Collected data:
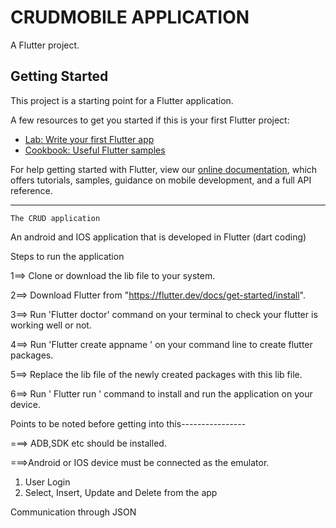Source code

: # CRUDMOBILE APPLICATION

A Flutter project.

## Getting Started

This project is a starting point for a Flutter application.

A few resources to get you started if this is your first Flutter project:

- [Lab: Write your first Flutter app](https://flutter.dev/docs/get-started/codelab)
- [Cookbook: Useful Flutter samples](https://flutter.dev/docs/cookbook)

For help getting started with Flutter, view our
[online documentation](https://flutter.dev/docs), which offers tutorials,
samples, guidance on mobile development, and a full API reference.
**********************************************************

    The CRUD application
    
An android and IOS application that is developed in Flutter (dart coding)

Steps to run the application

1==> Clone or download the lib file to your system.

2==> Download Flutter from "https://flutter.dev/docs/get-started/install".

3==> Run 'Flutter doctor' command on your terminal to check your flutter is working well or not.

4==> Run 'Flutter create appname ' on your command line to create flutter packages.

5==> Replace the lib file of the newly created packages with this lib file.

6==> Run ' Flutter run ' command to install and run the application on your device.

Points to be noted before getting into this----------------

===> ADB,SDK etc should be installed.

===>Android or IOS device must be connected as the emulator.

1. User Login
2. Select, Insert, Update and Delete from the app

Communication through JSON

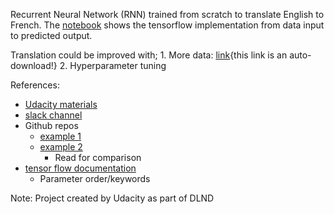 Recurrent Neural Network (RNN) trained from scratch to translate English to French.
The [notebook](https://github.com/JackBurdick/English_to_French_RNN/blob/master/dlnd_language_translation.ipynb) shows the tensorflow implementation from data input to predicted output.

Translation could be improved with;
    1. More data: [link](http://www.statmt.org/wmt10/training-giga-fren.tar){this link is an auto-download!}
    2. Hyperparameter tuning


References:
* [Udacity materials](https://www.udacity.com/course/deep-learning-nanodegree-foundation--nd101)
* [slack channel](nd101.slack.com)
* Github repos
  * [example 1](https://github.com/ganjingcun/udacity-dlnd-project4)
  * [example 2](https://github.com/Shanksy/Udacity-DLND-Project4)
    * Read for comparison
* [tensor flow documentation](https://www.tensorflow.org/)
  * Parameter order/keywords

Note: Project created by Udacity as part of DLND
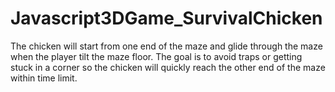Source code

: # Javascript3DGame_SurvivalChicken
The chicken will start from one end of the maze and glide through the maze when the player tilt the maze floor.  The goal is to avoid traps or getting stuck in a corner so the chicken will quickly reach the other end of the maze within time limit.
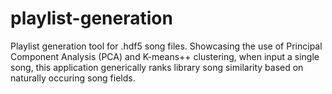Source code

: # playlist-generation
 Playlist generation tool for .hdf5 song files. Showcasing the use of Principal Component Analysis (PCA) and K-means++ clustering, when input a single song, this application generically ranks library song similarity based on naturally occuring song fields. 
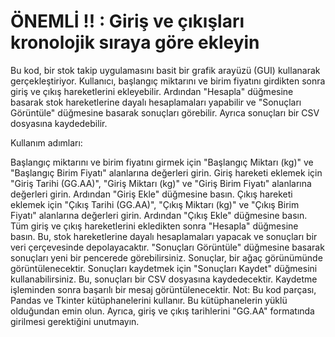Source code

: # ÖNEMLİ !! : Giriş ve çıkışları kronolojik sıraya göre ekleyin

Bu kod, bir stok takip uygulamasını basit bir grafik arayüzü (GUI) kullanarak gerçekleştiriyor. Kullanıcı, başlangıç miktarını ve birim fiyatını girdikten sonra giriş ve çıkış hareketlerini ekleyebilir. Ardından "Hesapla" düğmesine basarak stok hareketlerine dayalı hesaplamaları yapabilir ve "Sonuçları Görüntüle" düğmesine basarak sonuçları görebilir. Ayrıca sonuçları bir CSV dosyasına kaydedebilir.

Kullanım adımları:

Başlangıç miktarını ve birim fiyatını girmek için "Başlangıç Miktarı (kg)" ve "Başlangıç Birim Fiyatı" alanlarına değerleri girin.
Giriş hareketi eklemek için "Giriş Tarihi (GG.AA)", "Giriş Miktarı (kg)" ve "Giriş Birim Fiyatı" alanlarına değerleri girin. Ardından "Giriş Ekle" düğmesine basın.
Çıkış hareketi eklemek için "Çıkış Tarihi (GG.AA)", "Çıkış Miktarı (kg)" ve "Çıkış Birim Fiyatı" alanlarına değerleri girin. Ardından "Çıkış Ekle" düğmesine basın.
Tüm giriş ve çıkış hareketlerini ekledikten sonra "Hesapla" düğmesine basın. Bu, stok hareketlerine dayalı hesaplamaları yapacak ve sonuçları bir veri çerçevesinde depolayacaktır.
"Sonuçları Görüntüle" düğmesine basarak sonuçları yeni bir pencerede görebilirsiniz. Sonuçlar, bir ağaç görünümünde görüntülenecektir.
Sonuçları kaydetmek için "Sonuçları Kaydet" düğmesini kullanabilirsiniz. Bu, sonuçları bir CSV dosyasına kaydedecektir. Kaydetme işleminden sonra başarılı bir mesaj görüntülenecektir.
Not: Bu kod parçası, Pandas ve Tkinter kütüphanelerini kullanır. Bu kütüphanelerin yüklü olduğundan emin olun. Ayrıca, giriş ve çıkış tarihlerini "GG.AA" formatında girilmesi gerektiğini unutmayın.
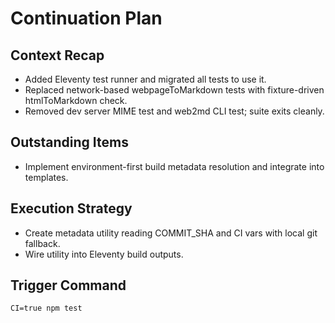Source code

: # Continuation Plan

## Context Recap
- Added Eleventy test runner and migrated all tests to use it.
- Replaced network-based webpageToMarkdown tests with fixture-driven htmlToMarkdown check.
- Removed dev server MIME test and web2md CLI test; suite exits cleanly.

## Outstanding Items
- Implement environment-first build metadata resolution and integrate into templates.

## Execution Strategy
- Create metadata utility reading COMMIT_SHA and CI vars with local git fallback.
- Wire utility into Eleventy build outputs.

## Trigger Command
`CI=true npm test`
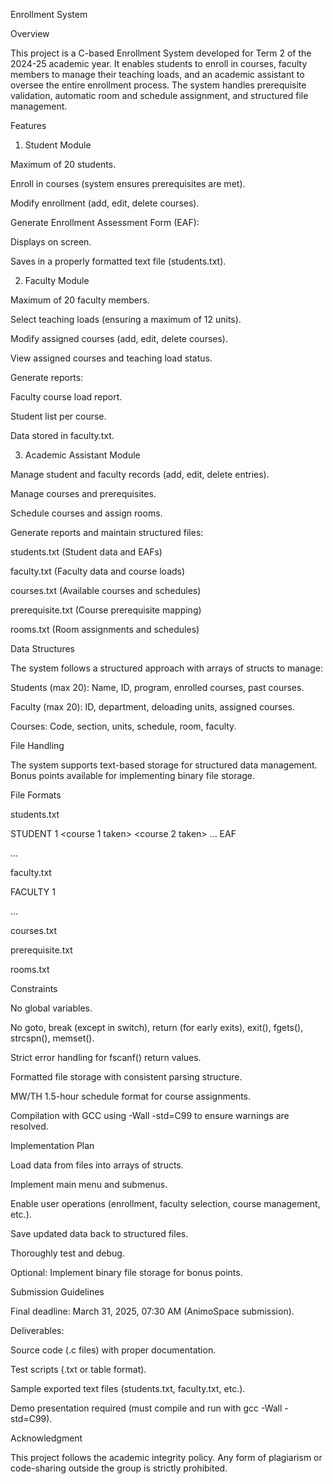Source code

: Enrollment System

Overview

This project is a C-based Enrollment System developed for Term 2 of the 2024-25 academic year. It enables students to enroll in courses, faculty members to manage their teaching loads, and an academic assistant to oversee the entire enrollment process. The system handles prerequisite validation, automatic room and schedule assignment, and structured file management.

Features

1. Student Module

Maximum of 20 students.

Enroll in courses (system ensures prerequisites are met).

Modify enrollment (add, edit, delete courses).

Generate Enrollment Assessment Form (EAF):

Displays on screen.

Saves in a properly formatted text file (students.txt).

2. Faculty Module

Maximum of 20 faculty members.

Select teaching loads (ensuring a maximum of 12 units).

Modify assigned courses (add, edit, delete courses).

View assigned courses and teaching load status.

Generate reports:

Faculty course load report.

Student list per course.

Data stored in faculty.txt.

3. Academic Assistant Module

Manage student and faculty records (add, edit, delete entries).

Manage courses and prerequisites.

Schedule courses and assign rooms.

Generate reports and maintain structured files:

students.txt (Student data and EAFs)

faculty.txt (Faculty data and course loads)

courses.txt (Available courses and schedules)

prerequisite.txt (Course prerequisite mapping)

rooms.txt (Room assignments and schedules)

Data Structures

The system follows a structured approach with arrays of structs to manage:

Students (max 20): Name, ID, program, enrolled courses, past courses.

Faculty (max 20): ID, department, deloading units, assigned courses.

Courses: Code, section, units, schedule, room, faculty.

File Handling

The system supports text-based storage for structured data management. Bonus points available for implementing binary file storage.

File Formats

students.txt

STUDENT 1
<name> <ID>
<course 1 taken>
<course 2 taken>
...
EAF
<course code> <section> <units> <day> <time> <room> <faculty>
...

faculty.txt

FACULTY 1
<name> <ID> <department> <deloading units>
<course code> <section>
...

courses.txt

<course code> <section> <units> <day> <time> <room> <faculty>

prerequisite.txt

<prerequisite course> <course>

rooms.txt

<room number> <day> <time> <course code> <section> <occupancy>

Constraints

No global variables.

No goto, break (except in switch), return (for early exits), exit(), fgets(), strcspn(), memset().

Strict error handling for fscanf() return values.

Formatted file storage with consistent parsing structure.

MW/TH 1.5-hour schedule format for course assignments.

Compilation with GCC using -Wall -std=C99 to ensure warnings are resolved.

Implementation Plan

Load data from files into arrays of structs.

Implement main menu and submenus.

Enable user operations (enrollment, faculty selection, course management, etc.).

Save updated data back to structured files.

Thoroughly test and debug.

Optional: Implement binary file storage for bonus points.

Submission Guidelines

Final deadline: March 31, 2025, 07:30 AM (AnimoSpace submission).

Deliverables:

Source code (.c files) with proper documentation.

Test scripts (.txt or table format).

Sample exported text files (students.txt, faculty.txt, etc.).

Demo presentation required (must compile and run with gcc -Wall -std=C99).

Acknowledgment

This project follows the academic integrity policy. Any form of plagiarism or code-sharing outside the group is strictly prohibited.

## HOW TO COMPLETE THIS TASK
Print the line that contains "No goto, break", then every later line of the entries above up to and including the last, all exactly as written.

## SOLUTION
No goto, break (except in switch), return (for early exits), exit(), fgets(), strcspn(), memset().

Strict error handling for fscanf() return values.

Formatted file storage with consistent parsing structure.

MW/TH 1.5-hour schedule format for course assignments.

Compilation with GCC using -Wall -std=C99 to ensure warnings are resolved.

Implementation Plan

Load data from files into arrays of structs.

Implement main menu and submenus.

Enable user operations (enrollment, faculty selection, course management, etc.).

Save updated data back to structured files.

Thoroughly test and debug.

Optional: Implement binary file storage for bonus points.

Submission Guidelines

Final deadline: March 31, 2025, 07:30 AM (AnimoSpace submission).

Deliverables:

Source code (.c files) with proper documentation.

Test scripts (.txt or table format).

Sample exported text files (students.txt, faculty.txt, etc.).

Demo presentation required (must compile and run with gcc -Wall -std=C99).

Acknowledgment

This project follows the academic integrity policy. Any form of plagiarism or code-sharing outside the group is strictly prohibited.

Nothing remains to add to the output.